Bizim talebimiz sorunların parça parça kurumlar bazında ayrı ayrı çözümler değil bütün tarafların biraraya geleceği bir devlet zirvesi yapılması yolundadır. Belki de böyle bir zirvede herkes eteğindeki taşları dökecek ve kamuoyunun kaygılarını bir nebze olsun giderilmesidir. Dışarıda teslim ola ola ilerleyerek sözümona sıfır sorun arayarak tuhaftır ki içeride yüzlerce sorundan kaçılmayacağını ortaya koymaktadır. AKP'nin temel felsefesi dışarıda 'sıfır sorun' içeride 'herkesle sorun'dur
AKP'NİN ARTIK YALANI KALMADI
AKP zihniyetinin bunca zamandan sonra yeni yalanı kalmamıştır. Yetim hakkı üzerinden dürüstlük siyaseti yapanların inanç istismarıyla şebeke kuranların yüzü ortaya çıkmıştır. Terörist hasretle kucaklanarak silahla yapılmak istenen siyasetin malzemesi haline getirilmiştir. Yıllarca yabancı başkentlerde boyun eğilerek aranan meşruiyetin balonu patlamıştır.
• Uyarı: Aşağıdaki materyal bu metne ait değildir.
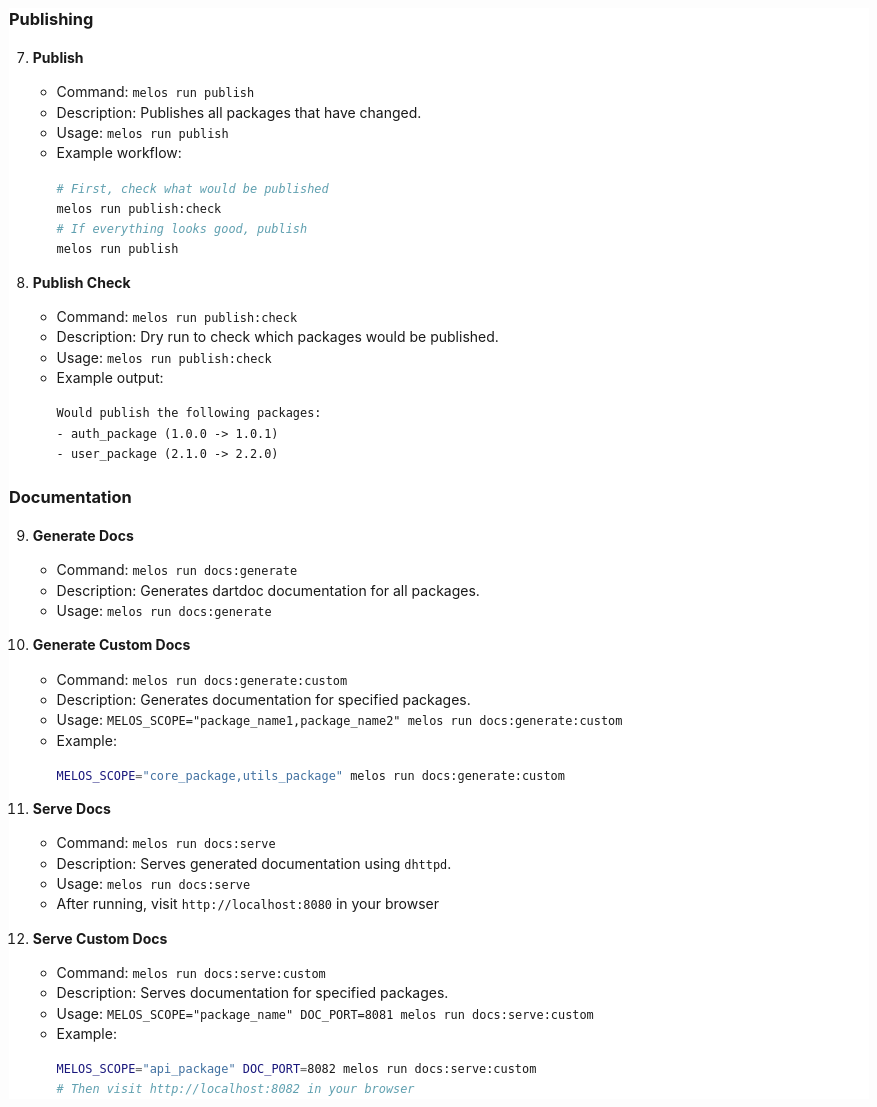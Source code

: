 ### Publishing

7. **Publish**
   - Command: `melos run publish`
   - Description: Publishes all packages that have changed.
   - Usage: `melos run publish`
   - Example workflow:
     ```bash
     # First, check what would be published
     melos run publish:check
     # If everything looks good, publish
     melos run publish
     ```

8. **Publish Check**
   - Command: `melos run publish:check`
   - Description: Dry run to check which packages would be published.
   - Usage: `melos run publish:check`
   - Example output:
     ```
     Would publish the following packages:
     - auth_package (1.0.0 -> 1.0.1)
     - user_package (2.1.0 -> 2.2.0)
     ```

### Documentation

9. **Generate Docs**
   - Command: `melos run docs:generate`
   - Description: Generates dartdoc documentation for all packages.
   - Usage: `melos run docs:generate`

10. **Generate Custom Docs**
    - Command: `melos run docs:generate:custom`
    - Description: Generates documentation for specified packages.
    - Usage: `MELOS_SCOPE="package_name1,package_name2" melos run docs:generate:custom`
    - Example:
      ```bash
      MELOS_SCOPE="core_package,utils_package" melos run docs:generate:custom
      ```

11. **Serve Docs**
    - Command: `melos run docs:serve`
    - Description: Serves generated documentation using `dhttpd`.
    - Usage: `melos run docs:serve`
    - After running, visit `http://localhost:8080` in your browser

12. **Serve Custom Docs**
    - Command: `melos run docs:serve:custom`
    - Description: Serves documentation for specified packages.
    - Usage: `MELOS_SCOPE="package_name" DOC_PORT=8081 melos run docs:serve:custom`
    - Example:
      ```bash
      MELOS_SCOPE="api_package" DOC_PORT=8082 melos run docs:serve:custom
      # Then visit http://localhost:8082 in your browser
      ```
AKP'nin Anayasa değişikliği için oynayacağı son koz ve saklanacağı payandasından başka bir şey kalmamıştır. Başbakan başarısız siyasetini, teslimiyetçi zihniyetini şimdi 7 yılın sonunda Anayasa'ya bağlama arayışındadır. Nitekim parti kapatma izni Meclis'e verilmesi önerisi hesap vereceği günlerin kabuslarını gören bir zihniyetin sonucudur.
ANAYASAYI YENİ MECLİS YAPACAK
Anayasa değişikliği önerilerimiz şunlardır. Anayasa Uzlaşma Komisyonu kurulmalıdır. Anayasa değişiklikleri tartışılmalıdır. Üzerinde mutabık kalınacak konular kamuoyuyla paylaşılmalıdır. Erken ya da zamanında yapılacak milletvekilliği seçimlerinden sonra oluşacak TBMM'nin iradesine bırakılmalıdır.
Bu konuda aralarında yakınlaşma görünen AKP ile BDP'nin işbirliği yaparak konuyu referanduma getirmelerinin yolu açıktır. Biz şimdiden Erdoğan ve ittifak yapacağı arkadaşlarına referandum yolunun açık olmasını dileriz. Ne var ki bu arayış ne çağdaş anayasa arayışıdır ne demokrasi içindir ne de millet hayrınadır.
ERDOĞAN MAĞDUR ROLÜ OYNUYOR
Sayın Erdoğan mağdur rolünü oynarak sahte darbe karşıtlığını oynamaktadır. Toplumu siyasi hesapları uğruna cepheleştirerek yalanlarına katılmış yeni cepheler arayarak hesap vermekten mümkün olduğunca kaçınmaktır. Bu hesap gününe kadar yaptıklarını aklayacak, talanı meşrulaştıracak, bölücülüğü önleyecek sipariş bir anayasa peşindedir.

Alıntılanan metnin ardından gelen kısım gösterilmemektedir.